Deferred Bonus Compensation
Account
(a) Establishment of
Account. The Corporation will maintain a Account(s) for each
Participant for each year in which they elect to participate in the Plan, which
will reflect the Bonus Compensation deferred by such Participant for a given
calendar year. Accounts under this Plan shall be unfunded and shall
represent only an unsecured claim against the general assets of the
Corporation.
(b) Deferred Stock
Units. For any given calendar year, a Participant may elect to
defer a whole percentage, up to 100%, of Bonus Compensation earned by such
Participant in the form of Deferred Stock Units. Such deferral
election shall be made in accordance with the provisions of Sections 5(b) and
5(c) of the Plan. The number of Deferred Stock Units credited to the
Participant's Account, at the time such Bonus Compensation would otherwise have
been payable absent the election to defer, will be equal to (i) the
otherwise payable amount divided by (ii) the Fair Market Value of a Share
on the last trading day preceding the credit date.
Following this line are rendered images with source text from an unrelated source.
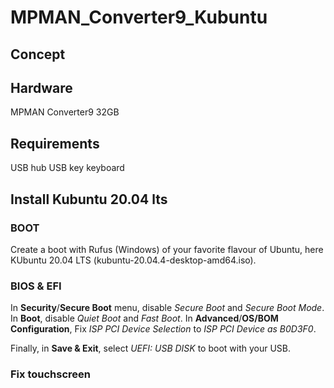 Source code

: # MPMAN_Converter9_Kubuntu

## Concept

## Hardware
MPMAN Converter9 32GB

## Requirements
USB hub
USB key
keyboard

## Install Kubuntu 20.04 lts

### BOOT
Create a boot with Rufus (Windows) of your favorite flavour of Ubuntu, here KUbuntu 20.04 LTS (kubuntu-20.04.4-desktop-amd64.iso).


### BIOS & EFI
In **Security**/**Secure Boot** menu, disable *Secure Boot* and *Secure Boot Mode*.
In **Boot**, disable *Quiet Boot* and *Fast Boot*.
In **Advanced**/**OS/BOM Configuration**, Fix *ISP PCI Device Selection* to *ISP PCI Device as B0D3F0*.

Finally, in **Save & Exit**, select *UEFI: USB DISK* to boot with your USB.

### Fix touchscreen
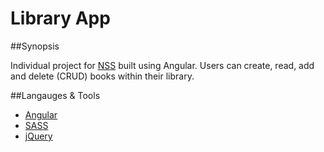 Library App
===========

##Synopsis

Individual project for [NSS](www.nashvillesoftwareschool.com) built using Angular. Users can create, read, add and delete (CRUD) books within their library. 

##Langauges & Tools
- [Angular](https://angularjs.org/)
- [SASS](http://sass-lang.com/)
- [jQuery](https://jquery.com/)

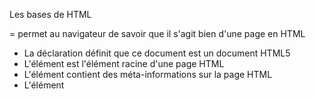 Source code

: Les bases de HTML



<!DOCTYPE html> = permet au navigateur de savoir que il s'agit bien d'une page en HTML 

- La <!DOCTYPE html>déclaration définit que ce document est un document HTML5
- L'élément <html> est l'élément racine d'une page HTML
- L'élément <head> contient des méta-informations sur la page HTML
- L'élément <title> spécifie un titre pour la page HTML (qui est affiché dans la barre de titre du navigateur ou dans l'onglet de la page)
- L'élément <body> définit le corps du document et est un conteneur pour tous les contenus visibles, tels que les en-têtes, les paragraphes, les images, les hyperliens, les tableaux, les listes, etc.
- L'élément <h1> définit un grand titre
- L'élément <p> définit un paragraphe



<title> : permet de mettre un titre à la page, ce titre est celui qu'on retrouve sur les resulats de recherche navigateur

<Style>



<ol> = faire une liste ordonné 
<ul> = faire une liste désordonné

<nav> = permet de créer des menus de navigation

href="EXEMPLE.com ou EXEMPLE.CSS" = href est un attribut qui permet de faire des liens. 

<link> = 

il se situe toujours dans le <head>

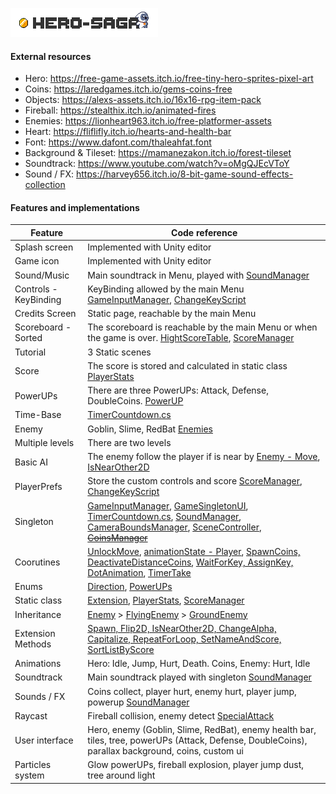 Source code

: ![Hero-Sage Logo](/DGD-Heroes/Assets/Graphics/Objects/gameBannerSlaphScreen.png)

#### External resources
- Hero: https://free-game-assets.itch.io/free-tiny-hero-sprites-pixel-art
- Coins: https://laredgames.itch.io/gems-coins-free
- Objects: https://alexs-assets.itch.io/16x16-rpg-item-pack
- Fireball: https://stealthix.itch.io/animated-fires
- Enemies: https://lionheart963.itch.io/free-platformer-assets
- Heart: https://fliflifly.itch.io/hearts-and-health-bar
- Font: https://www.dafont.com/thaleahfat.font
- Background & Tileset: https://mamanezakon.itch.io/forest-tileset
- Soundtrack: https://www.youtube.com/watch?v=oMgQJEcVToY
- Sound / FX: https://harvey656.itch.io/8-bit-game-sound-effects-collection

#### Features and implementations
| Feature | Code reference |
|-------------------------|---------------------------------------------------------------------------------------------------------------------------------------------------------------------------------------------------------------------------------------------------------------------------------------------------------------------------------------------------------------------------------------------------------------------------------------------------------------------------------------------------------------------------------------------------------------------------------------|
| Splash screen | Implemented with Unity editor |
| Game icon | Implemented with Unity editor |
| Sound/Music | Main soundtrack in Menu, played with [SoundManager](/DGD-Heroes/Assets/Scripts/Manager/SoundManager.cs) |
| Controls - KeyBinding | KeyBinding allowed by the main Menu [GameInputManager](/DGD-Heroes/Assets/Scripts/Manager/GameInputManager.cs), [ChangeKeyScript](/DGD-Heroes/Assets/Scripts/UI/ChangeKeyScript.cs) |
| Credits Screen | Static page, reachable by the main Menu |
| Scoreboard - Sorted | The scoreboard is reachable by the main Menu or when the game is over. [HightScoreTable](/DGD-Heroes/Assets/Scripts/UI/HightScoreTable.cs), [ScoreManager](/DGD-Heroes/Assets/Scripts/Static/ScoreManager.cs) |
| Tutorial | 3 Static scenes |
| Score | The score is stored and calculated in static class [PlayerStats](/DGD-Heroes/Assets/Scripts/Static/PlayerStats.cs) |
| PowerUPs | There are three PowerUPs: Attack, Defense, DoubleCoins. [PowerUP](/DGD-Heroes/Assets/Scripts/Objects/PowerUP.cs) |
| Time-Base | [TimerCountdown.cs](/DGD-Heroes/Assets/Scripts/UI/TimerCountdown.cs) |
| Enemy | Goblin, Slime, RedBat [Enemies](/DGD-Heroes/Assets/Scripts/Enemies) |
| Multiple levels | There are two levels |
| Basic AI | The enemy follow the player if is near by [Enemy - Move](/DGD-Heroes/Assets/Scripts/Enemies/Enemy.cs), [IsNearOther2D](/DGD-Heroes/Assets/Scripts/Static/Extension.cs) |
| PlayerPrefs | Store the custom controls and score [ScoreManager](/DGD-Heroes/Assets/Scripts/Static/ScoreManager.cs), [ChangeKeyScript](/DGD-Heroes/Assets/Scripts/UI/ChangeKeyScript.cs) |
| Singleton | [GameInputManager](/DGD-Heroes/Assets/Scripts//Manager/GameInputManager.cs), [GameSingletonUI](/DGD-Heroes/Assets/Scripts/UI/GameSingletonUI.cs), [TimerCountdown.cs](/DGD-Heroes/Assets/Scripts/UI/TimerCountdown.cs), [SoundManager](/DGD-Heroes/Assets/Scripts/Manager/SoundManager.cs), [CameraBoundsManager](/DGD-Heroes/Assets/Scripts/Manager/CameraBoundsManager.cs), [SceneController](/DGD-Heroes/Assets/Scripts/Manager/SceneController.cs), [~~CoinsManager~~](/DGD-Heroes/Assets/Scripts/Manager/CoinsManager.cs) |
| Coorutines | [UnlockMove](/DGD-Heroes/Assets/Scripts/Hero/EdgeCheck.cs), [animationState - Player](/DGD-Heroes/Assets/Scripts/Hero/PlayerController.cs), [SpawnCoins, DeactivateDistanceCoins](/DGD-Heroes/Assets/Scripts/Manager/CoinsSpawnManager.cs), [WaitForKey, AssignKey, DotAnimation](/DGD-Heroes/Assets/Scripts/UI/ChangeKeyScript.cs), [TimerTake](/DGD-Heroes/Assets/Scripts/UI/TimerCountdown.cs) |
| Enums | [Direction](/DGD-Heroes/Assets/Scripts/Hero/PlayerController.cs), [PowerUPs](/DGD-Heroes/Assets/Scripts/Objects/PowerUP.cs) |
| Static class | [Extension](/DGD-Heroes/Assets/Scripts/Static/Extension.cs), [PlayerStats](/DGD-Heroes/Assets/Scripts/Static/PlayerStats.cs), [ScoreManager](/DGD-Heroes/Assets/Scripts/Static/ScoreManager.cs) |
| Inheritance | [Enemy](/DGD-Heroes/Assets/Scripts/Enemies/Enemy.cs) > [FlyingEnemy](/DGD-Heroes/Assets/Scripts/Enemies/FlyingEnemy.cs) > [GroundEnemy](/DGD-Heroes/Assets/Scripts/Enemies/GroundEnemy.cs) |
| Extension Methods | [Spawn, Flip2D, IsNearOther2D, ChangeAlpha, Capitalize, RepeatForLoop, SetNameAndScore, SortListByScore](/DGD-Heroes/Assets/Scripts/Static/Extension.cs) |
| Animations | Hero: Idle, Jump, Hurt, Death. Coins, Enemy: Hurt, Idle |
| Soundtrack | Main soundtrack played with singleton [SoundManager](/DGD-Heroes/Assets/Scripts/Manager/SoundManager.cs) |
| Sounds / FX | Coins collect, player hurt, enemy hurt, player jump, powerup [SoundManager](/DGD-Heroes/Assets/Scripts/Manager/SoundManager.cs) |
| Raycast | Fireball collision, enemy detect [SpecialAttack](/DGD-Heroes/Assets/Scripts/Hero/SpecialAttack.cs)  |
| User interface | Hero, enemy (Goblin, Slime, RedBat), enemy health bar, tiles, tree, powerUPs (Attack, Defense, DoubleCoins), parallax background, coins, custom ui |
| Particles system | Glow powerUPs, fireball explosion, player jump dust, tree around light |
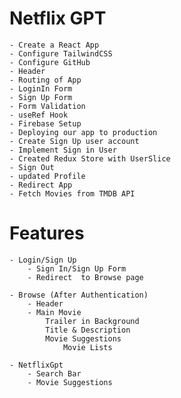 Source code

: 
# Netflix GPT

    - Create a React App
    - Configure TailwindCSS
    - Configure GitHub
    - Header 
    - Routing of App
    - LoginIn Form
    - Sign Up Form
    - Form Validation
    - useRef Hook
    - Firebase Setup
    - Deploying our app to production
    - Create Sign Up user account
    - Implement Sign in User
    - Created Redux Store with UserSlice
    - Sign Out
    - updated Profile
    - Redirect App
    - Fetch Movies from TMDB API


# Features

    - Login/Sign Up 
        - Sign In/Sign Up Form
        - Redirect  to Browse page

    - Browse (After Authentication)
        - Header
        - Main Movie
            Trailer in Background
            Title & Description
            Movie Suggestions
                Movie Lists 

    - NetflixGpt
        - Search Bar
        - Movie Suggestions  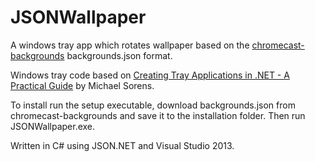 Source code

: # JSONWallpaper

A windows tray app which rotates wallpaper based on the [chromecast-backgrounds](
https://github.com/dconnolly/chromecast-backgrounds) backgrounds.json format.

Windows tray code based on [Creating Tray Applications in .NET - A Practical Guide](
https://www.simple-talk.com/dotnet/.net-framework/creating-tray-applications-in-.net-a-practical-guide/) 
by Michael Sorens.

To install run the setup executable, download backgrounds.json from chromecast-backgrounds and save it to the installation folder. Then run JSONWallpaper.exe.

Written in C# using JSON.NET and Visual Studio 2013.
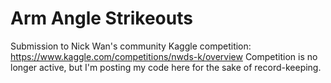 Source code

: # Arm Angle Strikeouts 
Submission to Nick Wan's community Kaggle competition: https://www.kaggle.com/competitions/nwds-k/overview
Competition is no longer active, but I'm posting my code here for the sake of record-keeping. 

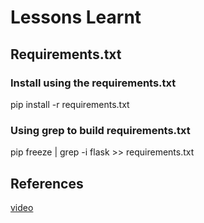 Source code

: # Lessons Learnt

## Requirements.txt

### Install using the requirements.txt

pip install -r requirements.txt

### Using grep to build requirements.txt

pip freeze | grep -i flask >> requirements.txt

## References

[video](https://www.youtube.com/watch?v=mqhxxeeTbu0)
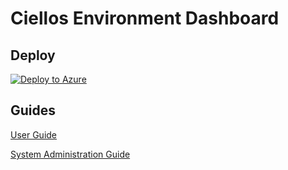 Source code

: # Ciellos Environment Dashboard

## Deploy
[![Deploy to Azure](https://aka.ms/deploytoazurebutton)](https://portal.azure.com/#create/Microsoft.Template/uri/https%3A%2F%2Fraw.githubusercontent.com%2Fciellosinc%2FCiellosAzureDashboard%2Fmaster%2Fazuredeploy.json)

## Guides
[User Guide](/Ciellos%20-%20Environments%20Dashboard%20System%20Administration%20Guide.docx)

[System Administration Guide](/Ciellos%20-%20Environments%20Dashboard%20System%20Administration%20Guide.docx)
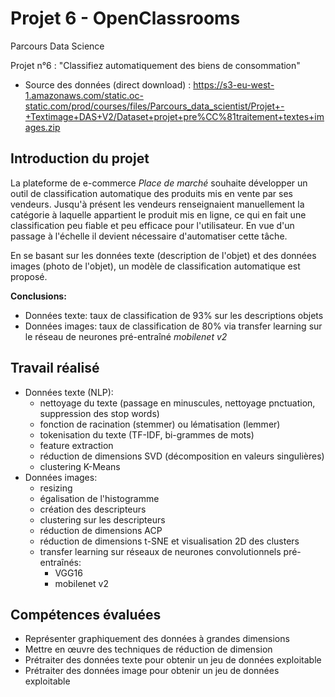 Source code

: # Projet 6 - OpenClassrooms
Parcours Data Science

Projet n°6 : "Classifiez automatiquement des biens de consommation"

- Source des données (direct download) : https://s3-eu-west-1.amazonaws.com/static.oc-static.com/prod/courses/files/Parcours_data_scientist/Projet+-+Textimage+DAS+V2/Dataset+projet+pre%CC%81traitement+textes+images.zip

## Introduction du projet
La plateforme de e-commerce *Place de marché* souhaite développer un outil de classification automatique des produits mis en vente par ses vendeurs. Jusqu'à présent les vendeurs renseignaient manuellement la catégorie à laquelle appartient le produit mis en ligne, ce qui en fait une classification peu fiable et peu efficace pour l'utilisateur. En vue d'un passage à l'échelle il devient nécessaire d'automatiser cette tâche.

En se basant sur les données texte (description de l'objet) et des données images (photo de l'objet), un modèle de classification automatique est proposé.

**Conclusions:**
- Données texte: taux de classification de 93% sur les descriptions objets
- Données images: taux de classification de 80% via transfer learning sur le réseau de neurones pré-entraîné *mobilenet v2*

## Travail réalisé
- Données texte (NLP):
  - nettoyage du texte (passage en minuscules, nettoyage pnctuation, suppression des stop words)
  - fonction de racination (stemmer) ou lématisation (lemmer)
  - tokenisation du texte (TF-IDF, bi-grammes de mots)
  - feature extraction
  - réduction de dimensions SVD (décomposition en valeurs singulières)
  - clustering K-Means
- Données images:
  - resizing
  - égalisation de l'histogramme
  - création des descripteurs
  - clustering sur les descripteurs
  - réduction de dimensions ACP
  - réduction de dimensions t-SNE et visualisation 2D des clusters
  - transfer learning sur réseaux de neurones convolutionnels pré-entraînés:
    - VGG16
    - mobilenet v2

## Compétences évaluées
- Représenter graphiquement des données à grandes dimensions
- Mettre en œuvre des techniques de réduction de dimension
- Prétraiter des données texte pour obtenir un jeu de données exploitable
- Prétraiter des données image pour obtenir un jeu de données exploitable
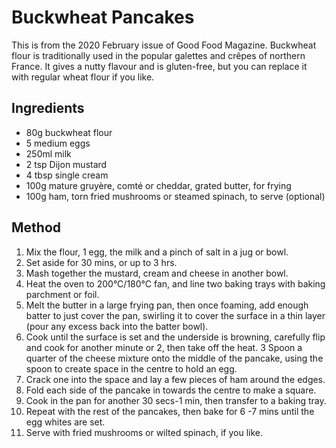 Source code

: 
# Buckwheat Pancakes # 

This is from the 2020 February issue of Good Food Magazine. Buckwheat flour is traditionally used in the popular galettes and crêpes of northern France. It gives a nutty flavour and is gluten-free, but you can replace it with regular wheat flour if you like.

## Ingredients ## 
- 80g buckwheat flour
- 5 medium eggs
- 250ml milk
- 2 tsp Dijon mustard
- 4 tbsp single cream
- 100g mature gruyère, comté or cheddar, grated butter, for frying
- 100g ham, torn fried mushrooms or steamed spinach, to serve (optional)

## Method ## 
1. Mix the flour, 1 egg, the milk and a pinch of salt in a jug or bowl.
1. Set aside for 30 mins, or up to 3 hrs.
1. Mash together the mustard, cream and cheese in another bowl.
1. Heat the oven to 200°C/180°C fan, and line two baking trays with baking parchment or foil.
2. Melt the butter in a large frying pan, then once foaming, add enough batter to just cover the pan, swirling it to cover the surface in a thin layer (pour any excess back into the batter bowl).
2. Cook until the surface is set and the underside is browning, carefully flip and cook for another minute or 2, then take off the heat.
3 Spoon a quarter of the cheese mixture onto the middle of the pancake, using the spoon to create space in the centre to hold an egg.
3. Crack one into the space and lay a few pieces of ham around the edges.
3. Fold each side of the pancake in towards the centre to make a square.
4. Cook in the pan for another 30 secs-1 min, then transfer to a baking tray.
5. Repeat with the rest of the pancakes, then bake for 6 -7 mins until the egg whites are set.
6. Serve with fried mushrooms or wilted spinach, if you like.

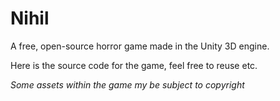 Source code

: # Nihil
A free, open-source horror game made in the Unity 3D engine.

Here is the source code for the game, feel free to reuse etc.

*Some assets within the game my be subject to copyright*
In addition, on
each date on which a cash dividend is payable on the Shares, the Participant's
Account shall be credited with a number of Deferred Stock Units equal to
(i) the per Share cash dividend times the number of Deferred Stock Units
then credited to the Account, divided by (ii) the Fair Market Value of a
Share on the last trading day preceding the dividend payment
date. Accounts shall be credited with fractional Deferred Stock
Units, rounded to the third decimal place. Such additional Deferred
Stock Units shall be paid to the Participant at the same time as Deferred Stock
Units are received by the Participant with respect to the deferral of Bonus
Compensation.
(c) Adjustments. In
case of a stock split, stock dividend, or other relevant change in
capitalization of the Corporation, the number of Deferred Stock Units credited
to a Participant's Account shall be adjusted in such manner as the Administrator
deems appropriate.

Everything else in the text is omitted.